— Task item —
The whole listing, repeated exactly, is what this task asks for.

— Data section —
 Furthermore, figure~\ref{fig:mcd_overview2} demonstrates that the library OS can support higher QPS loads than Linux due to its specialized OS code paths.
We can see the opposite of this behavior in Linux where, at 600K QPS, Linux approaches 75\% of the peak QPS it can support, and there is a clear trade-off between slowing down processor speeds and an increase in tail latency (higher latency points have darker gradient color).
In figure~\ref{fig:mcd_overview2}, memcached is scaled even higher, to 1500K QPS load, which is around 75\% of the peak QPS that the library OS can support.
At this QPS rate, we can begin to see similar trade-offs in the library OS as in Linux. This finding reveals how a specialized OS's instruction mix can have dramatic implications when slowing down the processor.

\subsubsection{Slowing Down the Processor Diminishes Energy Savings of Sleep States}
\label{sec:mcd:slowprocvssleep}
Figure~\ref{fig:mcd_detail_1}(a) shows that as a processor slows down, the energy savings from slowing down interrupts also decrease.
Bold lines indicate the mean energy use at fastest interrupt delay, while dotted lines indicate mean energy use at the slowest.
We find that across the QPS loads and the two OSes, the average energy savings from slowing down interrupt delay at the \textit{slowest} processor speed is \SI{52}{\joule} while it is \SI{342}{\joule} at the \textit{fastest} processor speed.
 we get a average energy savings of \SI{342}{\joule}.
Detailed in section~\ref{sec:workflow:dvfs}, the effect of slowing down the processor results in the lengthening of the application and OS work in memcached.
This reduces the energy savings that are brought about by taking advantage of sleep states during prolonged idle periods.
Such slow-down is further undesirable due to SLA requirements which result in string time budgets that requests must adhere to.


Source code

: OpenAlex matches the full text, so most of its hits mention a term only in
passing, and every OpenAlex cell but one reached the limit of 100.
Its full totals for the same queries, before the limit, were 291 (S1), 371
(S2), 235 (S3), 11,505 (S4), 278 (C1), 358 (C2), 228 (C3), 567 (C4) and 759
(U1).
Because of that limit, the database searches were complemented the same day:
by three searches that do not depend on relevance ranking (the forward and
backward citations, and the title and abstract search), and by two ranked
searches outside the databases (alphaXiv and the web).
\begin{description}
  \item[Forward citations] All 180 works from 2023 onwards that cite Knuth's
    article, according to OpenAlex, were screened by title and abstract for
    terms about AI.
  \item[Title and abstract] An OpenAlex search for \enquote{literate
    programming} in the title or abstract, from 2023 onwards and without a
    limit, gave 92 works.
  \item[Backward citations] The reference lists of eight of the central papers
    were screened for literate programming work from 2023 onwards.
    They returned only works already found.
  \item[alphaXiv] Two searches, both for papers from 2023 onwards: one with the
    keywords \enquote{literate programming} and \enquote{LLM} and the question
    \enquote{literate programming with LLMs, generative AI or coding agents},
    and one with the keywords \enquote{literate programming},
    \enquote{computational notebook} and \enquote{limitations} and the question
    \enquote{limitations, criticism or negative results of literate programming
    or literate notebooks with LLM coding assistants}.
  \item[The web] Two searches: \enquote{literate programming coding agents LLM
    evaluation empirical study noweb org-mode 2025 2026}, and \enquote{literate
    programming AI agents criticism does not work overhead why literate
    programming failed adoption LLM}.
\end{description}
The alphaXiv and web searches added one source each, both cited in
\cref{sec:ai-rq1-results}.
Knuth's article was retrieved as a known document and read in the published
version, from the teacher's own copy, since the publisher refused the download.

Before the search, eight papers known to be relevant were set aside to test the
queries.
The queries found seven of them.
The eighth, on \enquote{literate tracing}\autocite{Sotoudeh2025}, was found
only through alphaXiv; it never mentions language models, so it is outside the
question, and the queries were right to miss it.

— Written reply —
 Furthermore, figure~\ref{fig:mcd_overview2} demonstrates that the library OS can support higher QPS loads than Linux due to its specialized OS code paths.
We can see the opposite of this behavior in Linux where, at 600K QPS, Linux approaches 75\% of the peak QPS it can support, and there is a clear trade-off between slowing down processor speeds and an increase in tail latency (higher latency points have darker gradient color).
In figure~\ref{fig:mcd_overview2}, memcached is scaled even higher, to 1500K QPS load, which is around 75\% of the peak QPS that the library OS can support.
At this QPS rate, we can begin to see similar trade-offs in the library OS as in Linux. This finding reveals how a specialized OS's instruction mix can have dramatic implications when slowing down the processor.

\subsubsection{Slowing Down the Processor Diminishes Energy Savings of Sleep States}
\label{sec:mcd:slowprocvssleep}
Figure~\ref{fig:mcd_detail_1}(a) shows that as a processor slows down, the energy savings from slowing down interrupts also decrease.
Bold lines indicate the mean energy use at fastest interrupt delay, while dotted lines indicate mean energy use at the slowest.
We find that across the QPS loads and the two OSes, the average energy savings from slowing down interrupt delay at the \textit{slowest} processor speed is \SI{52}{\joule} while it is \SI{342}{\joule} at the \textit{fastest} processor speed.
 we get a average energy savings of \SI{342}{\joule}.
Detailed in section~\ref{sec:workflow:dvfs}, the effect of slowing down the processor results in the lengthening of the application and OS work in memcached.
This reduces the energy savings that are brought about by taking advantage of sleep states during prolonged idle periods.
Such slow-down is further undesirable due to SLA requirements which result in string time budgets that requests must adhere to.


Source code

: OpenAlex matches the full text, so most of its hits mention a term only in
passing, and every OpenAlex cell but one reached the limit of 100.
Its full totals for the same queries, before the limit, were 291 (S1), 371
(S2), 235 (S3), 11,505 (S4), 278 (C1), 358 (C2), 228 (C3), 567 (C4) and 759
(U1).
Because of that limit, the database searches were complemented the same day:
by three searches that do not depend on relevance ranking (the forward and
backward citations, and the title and abstract search), and by two ranked
searches outside the databases (alphaXiv and the web).
\begin{description}
  \item[Forward citations] All 180 works from 2023 onwards that cite Knuth's
    article, according to OpenAlex, were screened by title and abstract for
    terms about AI.
  \item[Title and abstract] An OpenAlex search for \enquote{literate
    programming} in the title or abstract, from 2023 onwards and without a
    limit, gave 92 works.
  \item[Backward citations] The reference lists of eight of the central papers
    were screened for literate programming work from 2023 onwards.
    They returned only works already found.
  \item[alphaXiv] Two searches, both for papers from 2023 onwards: one with the
    keywords \enquote{literate programming} and \enquote{LLM} and the question
    \enquote{literate programming with LLMs, generative AI or coding agents},
    and one with the keywords \enquote{literate programming},
    \enquote{computational notebook} and \enquote{limitations} and the question
    \enquote{limitations, criticism or negative results of literate programming
    or literate notebooks with LLM coding assistants}.
  \item[The web] Two searches: \enquote{literate programming coding agents LLM
    evaluation empirical study noweb org-mode 2025 2026}, and \enquote{literate
    programming AI agents criticism does not work overhead why literate
    programming failed adoption LLM}.
\end{description}
The alphaXiv and web searches added one source each, both cited in
\cref{sec:ai-rq1-results}.
Knuth's article was retrieved as a known document and read in the published
version, from the teacher's own copy, since the publisher refused the download.

Before the search, eight papers known to be relevant were set aside to test the
queries.
The queries found seven of them.
The eighth, on \enquote{literate tracing}\autocite{Sotoudeh2025}, was found
only through alphaXiv; it never mentions language models, so it is outside the
question, and the queries were right to miss it.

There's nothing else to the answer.